A one-off $250 ‘cost of living payment’ will be provided to Australian resident recipients of the following payments and concession card holders:

  • Age Pension 
  • Disability Support Pension 
  • Parenting Payment 
  • Carer Payment 
  • Carer Allowance (if not in receipt of a primary income support payment) 
  • Jobseeker Payment 
  • Youth Allowance 
  • Austudy and Abstudy Living Allowance 
  • Double Orphan Pension 
  • Special Benefit 
  • Farm Household Allowance 
  • Pensioner Concession Card (PCC) holders 
  • Commonwealth Seniors Health Card holders 
  • Eligible Veterans’ Affairs payment recipients and Veteran Gold card holders.

    The payments are exempt from taxation and will not count as income support for the purposes of any income support payment. An individual can only receive one payment.

From

1 July 2021 to 30 June 2022

The low and middle income tax offset (LMITO) currently provides a reduction in tax of up to $1,080 for individuals with a taxable income of up to $126,000.
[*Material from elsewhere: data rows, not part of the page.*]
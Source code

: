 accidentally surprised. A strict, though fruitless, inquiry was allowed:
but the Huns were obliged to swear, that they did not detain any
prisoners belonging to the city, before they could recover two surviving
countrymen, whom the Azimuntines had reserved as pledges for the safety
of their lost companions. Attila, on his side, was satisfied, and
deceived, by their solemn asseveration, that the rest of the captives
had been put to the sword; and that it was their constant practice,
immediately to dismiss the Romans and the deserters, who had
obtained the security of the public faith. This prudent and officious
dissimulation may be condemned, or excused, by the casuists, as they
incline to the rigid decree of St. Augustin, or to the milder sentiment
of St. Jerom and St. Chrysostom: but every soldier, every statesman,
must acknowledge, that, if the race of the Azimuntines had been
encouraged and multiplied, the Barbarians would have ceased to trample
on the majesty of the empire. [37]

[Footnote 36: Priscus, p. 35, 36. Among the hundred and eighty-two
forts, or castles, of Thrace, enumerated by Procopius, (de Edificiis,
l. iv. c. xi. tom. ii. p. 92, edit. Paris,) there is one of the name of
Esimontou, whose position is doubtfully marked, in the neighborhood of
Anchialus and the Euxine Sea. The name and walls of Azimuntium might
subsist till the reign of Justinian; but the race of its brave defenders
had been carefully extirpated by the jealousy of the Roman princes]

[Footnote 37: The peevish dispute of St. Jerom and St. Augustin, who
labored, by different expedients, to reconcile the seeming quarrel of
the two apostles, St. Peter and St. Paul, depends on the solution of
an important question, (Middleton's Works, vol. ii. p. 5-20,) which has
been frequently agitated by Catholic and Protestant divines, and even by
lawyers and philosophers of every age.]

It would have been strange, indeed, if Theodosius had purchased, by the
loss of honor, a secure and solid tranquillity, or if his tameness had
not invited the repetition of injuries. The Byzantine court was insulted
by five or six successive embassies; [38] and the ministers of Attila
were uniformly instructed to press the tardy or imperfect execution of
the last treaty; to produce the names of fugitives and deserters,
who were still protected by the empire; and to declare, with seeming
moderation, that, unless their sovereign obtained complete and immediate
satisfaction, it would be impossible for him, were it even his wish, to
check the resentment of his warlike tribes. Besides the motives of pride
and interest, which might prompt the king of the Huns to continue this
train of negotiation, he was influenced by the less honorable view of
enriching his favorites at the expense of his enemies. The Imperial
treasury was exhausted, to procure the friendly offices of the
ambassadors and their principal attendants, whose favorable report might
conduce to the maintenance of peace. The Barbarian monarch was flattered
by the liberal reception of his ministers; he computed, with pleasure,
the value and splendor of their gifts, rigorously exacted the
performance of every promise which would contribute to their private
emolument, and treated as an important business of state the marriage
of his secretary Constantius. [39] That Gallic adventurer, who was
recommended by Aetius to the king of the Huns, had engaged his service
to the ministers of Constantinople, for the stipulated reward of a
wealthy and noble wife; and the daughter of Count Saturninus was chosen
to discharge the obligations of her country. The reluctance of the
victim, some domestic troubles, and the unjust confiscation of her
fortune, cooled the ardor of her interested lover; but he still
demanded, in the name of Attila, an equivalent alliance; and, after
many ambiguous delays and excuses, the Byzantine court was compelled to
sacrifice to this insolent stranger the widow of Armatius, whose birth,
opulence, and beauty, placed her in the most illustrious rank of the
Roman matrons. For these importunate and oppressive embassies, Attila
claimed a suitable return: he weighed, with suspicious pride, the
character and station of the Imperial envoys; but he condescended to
The tax offset is triggered when a taxpayer lodges their 2021-22 tax return.

For the 2021-22, the LMITO will be increased by $420 which means that the proposed new rates for individuals are as follows:

 

Taxable income 

Offset 

$37,000 or less 

$675

Between $37,001 and $48,000 

$675 plus 7.5 cents for every dollar above $37,000, up to a maximum of $1,500

Between $48,001 and $90,000 

$1,500

Between $90,001 and $126,000 

$1,500 minus 3 cents for every dollar of the amount above $90,000 

From12.01am 30 March 2022

There are a few jokes going around social media about the price of fuel.

As widely predicted, the Government will temporarily reduce the excise and excise-equivalent customs duty rate that applies to petrol and diesel by 50% for 6 months from Budget night. That is, the current 44.2 cents per litre excise rate will reduce to 22.1 cents per litre from Budget night. However, the measure is subject to the passage of the enabling legislation so don’t expect to see a change right away. 

 The reduction extends to all other fuel and petroleum based products except aviation fuels.

At the conclusion of the 6 months on 28 September 2022, the excise and excise-equivalent customs duty rates revert to previous rates including any indexation that would have applied during the 6 month period. 

The Australian Competition and Consumer Commission (ACCC) will monitor the price behaviour of retailers to ensure that the lower excise rate is passed on to consumers.

The measure comes at a cost of $5.6bn.